NEW this month on our ‘foodie calendar’ is a Great British Beef Week, which runs from April 23-30. The aim is to celebrate the “iconic” flavours and versatility of British beef and the sustainable practices of beef farmers.
Thankfully, the National Beef Association website – nationalbeefassociation.com –
has some interesting recipes using every cut of beef imaginable…
so we offer you two of them.
Butter-roast parsnips with hazelnuts and sage
Serves
8-10
PeopleIngredients
1kg parsnips, scrubbed clean (no need to peel)
1 tbsp vegetable oil
50g unsalted butter
10 sage leaves
50g blanched hazelnuts, roughly chopped
1 tbsp runny honey
Method
- Heat the oven to 200°C/180°C fan/gas 6. Bring a large pan of salted water to the boil. Add the parsnips to the water and cook for 10-15 minutes or until a knife easily slips through the thicker end. Drain and set aside. Once cool enough to handle, top, tail and halve lengthways.
- Add the oil and butter to a flameproof roasting dish or oven-safe frying pan over a medium heat. Once foaming, add the sage leaves and fry for 1-2 minutes until shiny and translucent. Lift them out of the butter using tongs or a fork and leave on kitchen paper to drain.
- Add the boiled parsnips, cut-side down, to the same dish/ pan and turn the heat up to high. Fry for a few minutes, turning so they’re fully coated in the butter mix. Transfer the dish/pan to the oven and roast for 20 minutes.
- Scatter over the chopped hazelnuts, give everything a good shake, then roast for a further 10 minutes.
- Drizzle over the honey, give everything a final stir, then transfer to a serving platter. Sprinkle with salt and garnish with the crispy sage leaves.
Salad of beef tongue, green vegetables, wild garlic vinaigrette
Servings
4
servingsIngredients
320g of finely sliced cooked beef tongue
100g of wild garlic leaves
100g of olive oil
1 bunch of watercress
1 bunch of green asparagus
1 small head of broccoli
Juice of 1 lemon
4 small spring radish
40g parmesan shavings
Directions
- Prepare the wild garlic puree: Blanche the wild garlic leaves in boiling water and refresh by dipping in cold water. Remove excess water. Mix the olive oil with the wild garlic and pass through a fine sieve. Put aside.

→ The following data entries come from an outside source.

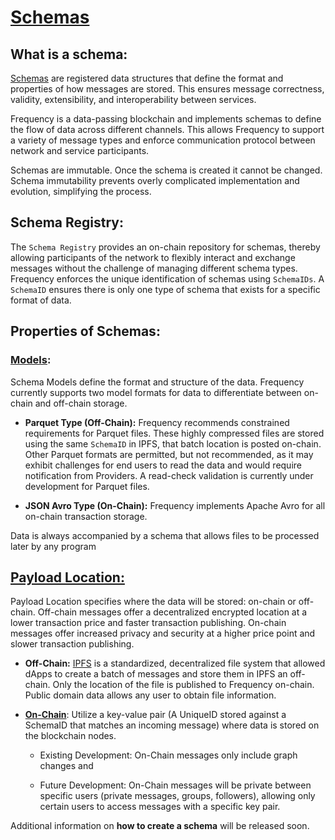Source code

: # [Schemas](#schema)
## What is a schema:

[Schemas](#schema) are registered data structures that define the format and properties of how messages are stored. 
This ensures message correctness, validity, extensibility, and interoperability between services. 

Frequency is a data-passing blockchain and implements schemas to define the flow of data across different channels. 
This allows Frequency to support a variety of message types and enforce communication protocol between network and service participants.

Schemas are immutable. 
Once the schema is created it cannot be changed. 
Schema immutability prevents overly complicated implementation and evolution, simplifying the process. 
 
## Schema Registry: 
The `Schema Registry` provides an on-chain repository for schemas, thereby allowing participants of the network to flexibly interact and exchange messages without the challenge of managing different schema types. 
Frequency enforces the unique identification of schemas using `SchemaIDs`. 
A `SchemaID` ensures there is only one type of schema that exists for a specific format of data. 

## Properties of Schemas:
### [Models](#on-chain-message): 
Schema Models define the format and structure of the data. 
Frequency currently supports two model formats for data to differentiate between on-chain and off-chain storage. 

* **Parquet Type (Off-Chain):** 
Frequency recommends constrained requirements for Parquet files. 
These highly compressed files are stored using the same `SchemaID` in IPFS, that batch location is posted on-chain. 
Other Parquet formats are permitted, but not recommended, as it may exhibit challenges for end users to read the data and would require notification from Providers. 
A read-check validation is currently under development for Parquet files.

* **JSON Avro Type (On-Chain):** Frequency implements Apache Avro for all on-chain transaction storage. 

Data is always accompanied by a schema that allows files to be processed later by any program

## [Payload Location:](#payload) 
Payload Location specifies where the data will be stored: on-chain or off-chain. 
Off-chain messages offer a decentralized encrypted location at a lower transaction price and faster transaction publishing. 
On-chain messages offer increased privacy and security at a higher price point and slower transaction publishing. 

* **Off-Chain:** [IPFS](#interplanetary-file-system-ipfs) is a standardized, decentralized file system that allowed dApps to create a batch of messages and store them in IPFS an off-chain. Only the location of the file is published to Frequency on-chain. Public domain data allows any user to obtain file information.

* [**On-Chain**](#on-chain-message): Utilize a key-value pair (A UniqueID stored against a SchemaID that matches an incoming message) where data is stored on the blockchain nodes. 
	* Existing Development: On-Chain messages only include graph changes and 

	* Future Development: On-Chain messages will be private between specific users (private messages, groups, followers), allowing only certain users to access messages with a specific key pair.

Additional information on **how to create a schema** will be released soon.
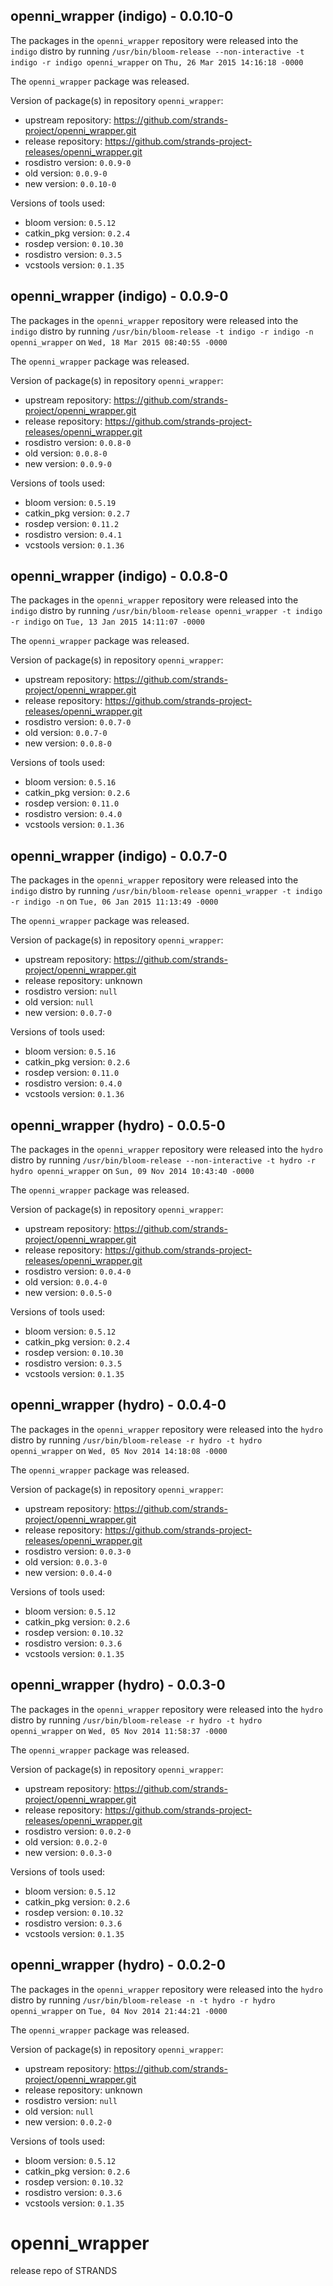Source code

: ## openni_wrapper (indigo) - 0.0.10-0

The packages in the `openni_wrapper` repository were released into the `indigo` distro by running `/usr/bin/bloom-release --non-interactive -t indigo -r indigo openni_wrapper` on `Thu, 26 Mar 2015 14:16:18 -0000`

The `openni_wrapper` package was released.

Version of package(s) in repository `openni_wrapper`:
- upstream repository: https://github.com/strands-project/openni_wrapper.git
- release repository: https://github.com/strands-project-releases/openni_wrapper.git
- rosdistro version: `0.0.9-0`
- old version: `0.0.9-0`
- new version: `0.0.10-0`

Versions of tools used:
- bloom version: `0.5.12`
- catkin_pkg version: `0.2.4`
- rosdep version: `0.10.30`
- rosdistro version: `0.3.5`
- vcstools version: `0.1.35`


## openni_wrapper (indigo) - 0.0.9-0

The packages in the `openni_wrapper` repository were released into the `indigo` distro by running `/usr/bin/bloom-release -t indigo -r indigo -n openni_wrapper` on `Wed, 18 Mar 2015 08:40:55 -0000`

The `openni_wrapper` package was released.

Version of package(s) in repository `openni_wrapper`:
- upstream repository: https://github.com/strands-project/openni_wrapper.git
- release repository: https://github.com/strands-project-releases/openni_wrapper.git
- rosdistro version: `0.0.8-0`
- old version: `0.0.8-0`
- new version: `0.0.9-0`

Versions of tools used:
- bloom version: `0.5.19`
- catkin_pkg version: `0.2.7`
- rosdep version: `0.11.2`
- rosdistro version: `0.4.1`
- vcstools version: `0.1.36`


## openni_wrapper (indigo) - 0.0.8-0

The packages in the `openni_wrapper` repository were released into the `indigo` distro by running `/usr/bin/bloom-release openni_wrapper -t indigo -r indigo` on `Tue, 13 Jan 2015 14:11:07 -0000`

The `openni_wrapper` package was released.

Version of package(s) in repository `openni_wrapper`:
- upstream repository: https://github.com/strands-project/openni_wrapper.git
- release repository: https://github.com/strands-project-releases/openni_wrapper.git
- rosdistro version: `0.0.7-0`
- old version: `0.0.7-0`
- new version: `0.0.8-0`

Versions of tools used:
- bloom version: `0.5.16`
- catkin_pkg version: `0.2.6`
- rosdep version: `0.11.0`
- rosdistro version: `0.4.0`
- vcstools version: `0.1.36`


## openni_wrapper (indigo) - 0.0.7-0

The packages in the `openni_wrapper` repository were released into the `indigo` distro by running `/usr/bin/bloom-release openni_wrapper -t indigo -r indigo -n` on `Tue, 06 Jan 2015 11:13:49 -0000`

The `openni_wrapper` package was released.

Version of package(s) in repository `openni_wrapper`:
- upstream repository: https://github.com/strands-project/openni_wrapper.git
- release repository: unknown
- rosdistro version: `null`
- old version: `null`
- new version: `0.0.7-0`

Versions of tools used:
- bloom version: `0.5.16`
- catkin_pkg version: `0.2.6`
- rosdep version: `0.11.0`
- rosdistro version: `0.4.0`
- vcstools version: `0.1.36`


## openni_wrapper (hydro) - 0.0.5-0

The packages in the `openni_wrapper` repository were released into the `hydro` distro by running `/usr/bin/bloom-release --non-interactive -t hydro -r hydro openni_wrapper` on `Sun, 09 Nov 2014 10:43:40 -0000`

The `openni_wrapper` package was released.

Version of package(s) in repository `openni_wrapper`:
- upstream repository: https://github.com/strands-project/openni_wrapper.git
- release repository: https://github.com/strands-project-releases/openni_wrapper.git
- rosdistro version: `0.0.4-0`
- old version: `0.0.4-0`
- new version: `0.0.5-0`

Versions of tools used:
- bloom version: `0.5.12`
- catkin_pkg version: `0.2.4`
- rosdep version: `0.10.30`
- rosdistro version: `0.3.5`
- vcstools version: `0.1.35`


## openni_wrapper (hydro) - 0.0.4-0

The packages in the `openni_wrapper` repository were released into the `hydro` distro by running `/usr/bin/bloom-release -r hydro -t hydro openni_wrapper` on `Wed, 05 Nov 2014 14:18:08 -0000`

The `openni_wrapper` package was released.

Version of package(s) in repository `openni_wrapper`:
- upstream repository: https://github.com/strands-project/openni_wrapper.git
- release repository: https://github.com/strands-project-releases/openni_wrapper.git
- rosdistro version: `0.0.3-0`
- old version: `0.0.3-0`
- new version: `0.0.4-0`

Versions of tools used:
- bloom version: `0.5.12`
- catkin_pkg version: `0.2.6`
- rosdep version: `0.10.32`
- rosdistro version: `0.3.6`
- vcstools version: `0.1.35`


## openni_wrapper (hydro) - 0.0.3-0

The packages in the `openni_wrapper` repository were released into the `hydro` distro by running `/usr/bin/bloom-release -r hydro -t hydro openni_wrapper` on `Wed, 05 Nov 2014 11:58:37 -0000`

The `openni_wrapper` package was released.

Version of package(s) in repository `openni_wrapper`:
- upstream repository: https://github.com/strands-project/openni_wrapper.git
- release repository: https://github.com/strands-project-releases/openni_wrapper.git
- rosdistro version: `0.0.2-0`
- old version: `0.0.2-0`
- new version: `0.0.3-0`

Versions of tools used:
- bloom version: `0.5.12`
- catkin_pkg version: `0.2.6`
- rosdep version: `0.10.32`
- rosdistro version: `0.3.6`
- vcstools version: `0.1.35`


## openni_wrapper (hydro) - 0.0.2-0

The packages in the `openni_wrapper` repository were released into the `hydro` distro by running `/usr/bin/bloom-release -n -t hydro -r hydro openni_wrapper` on `Tue, 04 Nov 2014 21:44:21 -0000`

The `openni_wrapper` package was released.

Version of package(s) in repository `openni_wrapper`:
- upstream repository: https://github.com/strands-project/openni_wrapper.git
- release repository: unknown
- rosdistro version: `null`
- old version: `null`
- new version: `0.0.2-0`

Versions of tools used:
- bloom version: `0.5.12`
- catkin_pkg version: `0.2.6`
- rosdep version: `0.10.32`
- rosdistro version: `0.3.6`
- vcstools version: `0.1.35`


openni_wrapper
==============

release repo of STRANDS
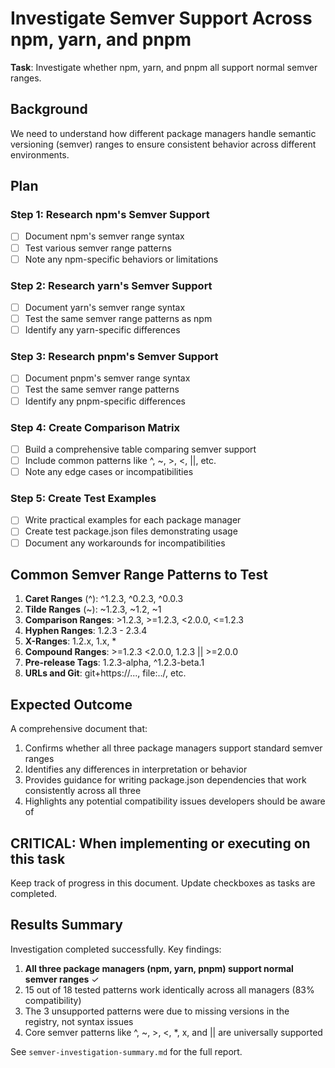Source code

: # Investigate Semver Support Across npm, yarn, and pnpm

**Task**: Investigate whether npm, yarn, and pnpm all support normal semver ranges.

## Background

We need to understand how different package managers handle semantic versioning (semver) ranges to ensure consistent behavior across different environments.

## Plan

### Step 1: Research npm's Semver Support
- [ ] Document npm's semver range syntax
- [ ] Test various semver range patterns
- [ ] Note any npm-specific behaviors or limitations

### Step 2: Research yarn's Semver Support  
- [ ] Document yarn's semver range syntax
- [ ] Test the same semver range patterns as npm
- [ ] Identify any yarn-specific differences

### Step 3: Research pnpm's Semver Support
- [ ] Document pnpm's semver range syntax
- [ ] Test the same semver range patterns
- [ ] Identify any pnpm-specific differences

### Step 4: Create Comparison Matrix
- [ ] Build a comprehensive table comparing semver support
- [ ] Include common patterns like ^, ~, >, <, ||, etc.
- [ ] Note any edge cases or incompatibilities

### Step 5: Create Test Examples
- [ ] Write practical examples for each package manager
- [ ] Create test package.json files demonstrating usage
- [ ] Document any workarounds for incompatibilities

## Common Semver Range Patterns to Test

1. **Caret Ranges** (^): ^1.2.3, ^0.2.3, ^0.0.3
2. **Tilde Ranges** (~): ~1.2.3, ~1.2, ~1
3. **Comparison Ranges**: >1.2.3, >=1.2.3, <2.0.0, <=1.2.3
4. **Hyphen Ranges**: 1.2.3 - 2.3.4
5. **X-Ranges**: 1.2.x, 1.x, *
6. **Compound Ranges**: >=1.2.3 <2.0.0, 1.2.3 || >=2.0.0
7. **Pre-release Tags**: 1.2.3-alpha, ^1.2.3-beta.1
8. **URLs and Git**: git+https://..., file:../, etc.

## Expected Outcome

A comprehensive document that:
1. Confirms whether all three package managers support standard semver ranges
2. Identifies any differences in interpretation or behavior
3. Provides guidance for writing package.json dependencies that work consistently across all three
4. Highlights any potential compatibility issues developers should be aware of

## CRITICAL: When implementing or executing on this task
Keep track of progress in this document. Update checkboxes as tasks are completed.

## Results Summary

Investigation completed successfully. Key findings:

1. **All three package managers (npm, yarn, pnpm) support normal semver ranges** ✓
2. 15 out of 18 tested patterns work identically across all managers (83% compatibility)
3. The 3 unsupported patterns were due to missing versions in the registry, not syntax issues
4. Core semver patterns like ^, ~, >, <, *, x, and || are universally supported

See `semver-investigation-summary.md` for the full report.
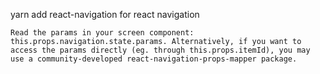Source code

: yarn add react-navigation 
    for react navigation

    Read the params in your screen component: this.props.navigation.state.params. Alternatively, if you want to access the params directly (eg. through this.props.itemId), you may use a community-developed react-navigation-props-mapper package.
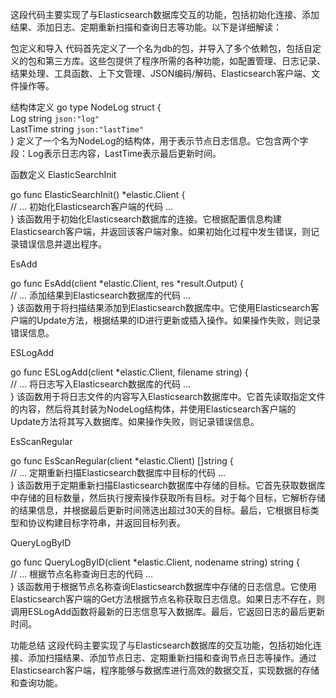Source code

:这段代码主要实现了与Elasticsearch数据库交互的功能，包括初始化连接、添加结果、添加日志、定期重新扫描和查询日志等功能。以下是详细解读：

包定义和导入
代码首先定义了一个名为db的包，并导入了多个依赖包，包括自定义的包和第三方库。这些包提供了程序所需的各种功能，如配置管理、日志记录、结果处理、工具函数、上下文管理、JSON编码/解码、Elasticsearch客户端、文件操作等。

结构体定义
go
type NodeLog struct {  
    Log      string `json:"log"`  
    LastTime string `json:"lastTime"`  
}
定义了一个名为NodeLog的结构体，用于表示节点日志信息。它包含两个字段：Log表示日志内容，LastTime表示最后更新时间。

函数定义
ElasticSearchInit

go
func ElasticSearchInit() *elastic.Client {  
    // ... 初始化Elasticsearch客户端的代码 ...  
}
该函数用于初始化Elasticsearch数据库的连接。它根据配置信息构建Elasticsearch客户端，并返回该客户端对象。如果初始化过程中发生错误，则记录错误信息并退出程序。

EsAdd

go
func EsAdd(client *elastic.Client, res *result.Output) {  
    // ... 添加结果到Elasticsearch数据库的代码 ...  
}
该函数用于将扫描结果添加到Elasticsearch数据库中。它使用Elasticsearch客户端的Update方法，根据结果的ID进行更新或插入操作。如果操作失败，则记录错误信息。

ESLogAdd

go
func ESLogAdd(client *elastic.Client, filename string) {  
    // ... 将日志写入Elasticsearch数据库的代码 ...  
}
该函数用于将日志文件的内容写入Elasticsearch数据库中。它首先读取指定文件的内容，然后将其封装为NodeLog结构体，并使用Elasticsearch客户端的Update方法将其写入数据库。如果操作失败，则记录错误信息。

EsScanRegular

go
func EsScanRegular(client *elastic.Client) []string {  
    // ... 定期重新扫描Elasticsearch数据库中目标的代码 ...  
}
该函数用于定期重新扫描Elasticsearch数据库中存储的目标。它首先获取数据库中存储的目标数量，然后执行搜索操作获取所有目标。对于每个目标，它解析存储的结果信息，并根据最后更新时间筛选出超过30天的目标。最后，它根据目标类型和协议构建目标字符串，并返回目标列表。

QueryLogByID

go
func QueryLogByID(client *elastic.Client, nodename string) string {  
    // ... 根据节点名称查询日志的代码 ...  
}
该函数用于根据节点名称查询Elasticsearch数据库中存储的日志信息。它使用Elasticsearch客户端的Get方法根据节点名称获取日志信息。如果日志不存在，则调用ESLogAdd函数将最新的日志信息写入数据库。最后，它返回日志的最后更新时间。

功能总结
这段代码主要实现了与Elasticsearch数据库的交互功能，包括初始化连接、添加扫描结果、添加节点日志、定期重新扫描和查询节点日志等操作。通过Elasticsearch客户端，程序能够与数据库进行高效的数据交互，实现数据的存储和查询功能。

- Prepare a vinaigrette with the lemon juice, the wild garlic puree and the wild garlic oil.
- Prepare the vegetables: Using a mandolin or a grater, finely grate the raw broccoli florets into rice-sized pieces. Wash the watercress and remove the excess water. Blanche the green asparagus in salted boiling water for 10 minutes and refresh in iced cold water. Slice each asparagus long ways in four.
- To finish: Use a plate for each person and spoon some of the wild garlic vinaigrette onto the centre of each plate. Arrange slices of beef tongue on each plate. Sprinkle the broccoli over the beef. Place the green asparagus in a bowl and toss in a little of the vinaigrette until coated. Arrange nicely on the top of the meat.
Decorate with some of the watercress and parmesan shavings. Finish by spooning a little more of the vinaigrette.